In my life, there are certain connections with people that feel like magic.
There’s really no other way to describe it. I met them and we clicked immediately, or I felt a deep understanding between us that’s almost inexplicable. How is it that another person could see who I am so clearly, on a level beyond my own comprehension?
“We tend to forget altogether that we can love just as deeply, fiercely, and continuously with friends.”
Soulmates are often talked about in the romantic context — the person we’re destined to be with, the person we find in every lifetime, the “one.” In a society where love is so often talked about inextricably from romance, we tend to forget altogether that we can love just as deeply, fiercely, and continuously with friends.

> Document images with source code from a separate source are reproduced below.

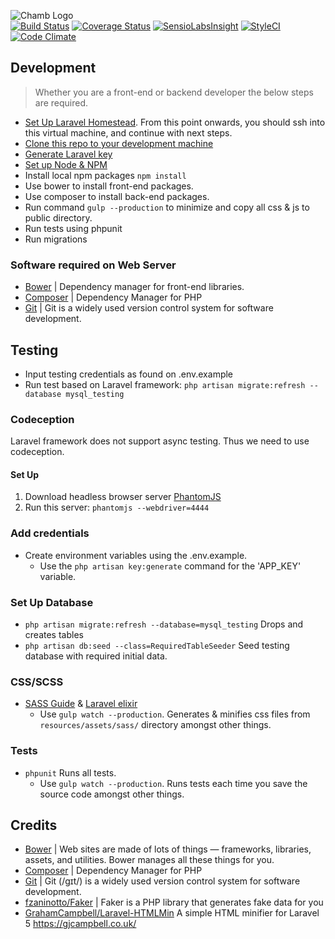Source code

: ![Chamb Logo](http://i1341.photobucket.com/albums/o752/rdokollari/16003106_zps4kbvxlru.png "Chamb.Net Logo")  
[![Build Status](https://travis-ci.org/ahk-ch/chamb.net.svg?branch=master)](https://travis-ci.org/ahk-ch/chamb.net) [![Coverage Status](https://coveralls.io/repos/github/ahk-ch/chamb.net/badge.svg?branch=master)](https://coveralls.io/github/ahk-ch/chamb.net?branch=master)
[![SensioLabsInsight](https://insight.sensiolabs.com/projects/d11c5e6f-ed63-42f0-ad20-a3754787d91c/mini.png)](https://insight.sensiolabs.com/projects/d11c5e6f-ed63-42f0-ad20-a3754787d91c)
[![StyleCI](https://styleci.io/repos/46805254/shield)](https://styleci.io/repos/46805254)
[![Code Climate](https://codeclimate.com/github/ahk-ch/chamb.net/badges/gpa.svg)](https://codeclimate.com/github/ahk-ch/chamb.net)

## Development
> Whether you are a front-end or backend developer the below steps are required. 

- [Set Up Laravel Homestead](https://laravel.com/docs/5.2/homestead). From this point onwards, you should ssh into this virtual machine, and continue with next steps.
- [Clone this repo to your development machine](https://help.github.com/articles/cloning-a-repository/)
- [Generate Laravel key][laravel_recipes_generate_key]
- [Set up Node & NPM](https://docs.npmjs.com/getting-started/installing-node)
- Install local npm packages `npm install`
- Use bower to install front-end packages. 
- Use composer to install back-end packages.
- Run command `gulp --production` to minimize and copy all css & js to public directory.
- Run tests using phpunit
- Run migrations 

### Software required on Web Server
- [Bower][bower_path] | Dependency manager for front-end libraries.
- [Composer][composer_path] | Dependency Manager for PHP
- [Git][git_path] | Git is a widely used version control system for software development.

## Testing
- Input testing credentials as found on .env.example
- Run test based on Laravel framework: `php artisan migrate:refresh --database mysql_testing`
### Codeception
Laravel framework does not support async testing. Thus we need to use codeception.
#### Set Up
1. Download headless browser server [PhantomJS](http://phantomjs.org/download.html)
2. Run this server: `phantomjs --webdriver=4444`

### Add credentials
- Create environment variables using the .env.example. 
    - Use the `php artisan key:generate` command for the 'APP_KEY' variable.

### Set Up Database
- `php artisan migrate:refresh --database=mysql_testing` Drops and creates tables
- `php artisan db:seed --class=RequiredTableSeeder` Seed testing database with required initial data.


### CSS/SCSS
- [SASS Guide][sass_guide_path] & [Laravel elixir][laravel_elixir_path]
    - Use `gulp watch --production`. Generates & minifies css files from `resources/assets/sass/` directory amongst other things.
### Tests
- `phpunit` Runs all tests.
    - Use `gulp watch --production`. Runs tests each time you save the source code amongst other things.


## Credits
- [Bower][bower_path] | Web sites are made of lots of things — frameworks, libraries, assets, and utilities. Bower manages all these things for you.
- [Composer][composer_path] | Dependency Manager for PHP
- [Git][git_path] | Git (/ɡɪt/) is a widely used version control system for software development.
- [fzaninotto/Faker][fzaninotto_Faker_path] | Faker is a PHP library that generates fake data for you
- [GrahamCampbell/Laravel-HTMLMin][GrahamCampbell_Laravel_HTMLMin_path] A simple HTML minifier for Laravel 5 https://gjcampbell.co.uk/

[bower_path]: http://bower.io
[composer_path]: https://getcomposer.org/
[git_path]: https://git-scm.com/
[fzaninotto_Faker_path]: https://github.com/fzaninotto/Faker
[laravel_elixir_path]: http://laravel.com/docs/5.1/elixir
[sass_guide_path]: http://sass-lang.com/guide
[GrahamCampbell_Laravel_HTMLMin_path]: https://github.com/GrahamCampbell/Laravel-HTMLMin
[laravel_recipes_generate_key]: http://laravel-recipes.com/recipes/283/generating-a-new-application-key
[unify_website_url]: https://wrapbootstrap.com/theme/unify-responsive-website-template-WB0412697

I met one of my best friends, Tiff, for example, in college when we were randomly assigned suitemates. Both shy at first, we gently warmed up to each other, and then one night we let the conversation burst open over a jar of salsa and some tortilla chips. Just like that, we understood each other. I can say anything to this woman; nothing phases her. And I can tell what she’s thinking before she’s thinking it. We’ve moved through life together over the years, and it’s like the universe picked us for each other to do just that.
Soulmates don’t have to be romantic. And these other connections are equally deep, fulfilling, and important.
Platonic soulmates are people with whom we feel deep love and connection. It’s someone who understands us completely and sees us for exactly who we are. We don’t have to pretend, to act a certain way, to be anyone but exactly ourselves around them. They’re someone we need in our life, someone we feel drawn to, someone we love incredibly deeply but entirely platonically.
“We don’t have to pretend, to act a certain way, to be anyone but exactly ourselves around them.”
Aristotle defined friendship as “one soul dwelling in two bodies.” What if this explains why we feel immediately at ease around certain people in our lives? What if this is why certain people understand us like no one else? What if this has nothing to do with romance or sex at all?
Recently I was talking on the phone with my grandma, and she was telling me about how her friends are everything to her — their conversations, their laughter, their deep emotional connections are a lifeline. We lost my grandpa around two years ago, and one of the things that’s gotten her through her grief is the love from her friendships. And if I’m being honest, they’ve carried her through years of grief before that, too. My other grandma and her friends, too, have been constant sources of love and support throughout each others’ lives. And looking at them, seeing the way their friends are some of the strongest and deepest — if not the strongest and deepest — connections in their lives, made me think about the power of allowing ourselves to be in community with other souls so deeply.
“Perhaps friendship isn’t one soul dwelling in two bodies, but rather a reflection of different aspects of ourselves.”
Perhaps friendship isn’t one soul dwelling in two bodies, but rather a reflection of different aspects of ourselves. Perhaps we are all souls in community with each other, and some — our soulmates — illuminate and bring out the best parts of ourselves more than others.
I’m reminded of a quote from one of my favorite books, “They’re Going To Love You” by Meg Howrey, that shook me to my core: “What is the thing that happens in a friendship that isn’t the absence of sex? The thing added, that’s maybe only between women. Not a matter of our organs or whether we were born with them or what we do with them. It’s this: a particular kind of glory that happens when we share our suffering and are seen. There’s a rising — a cry, a rush, a beating of wings together. An exaltation.”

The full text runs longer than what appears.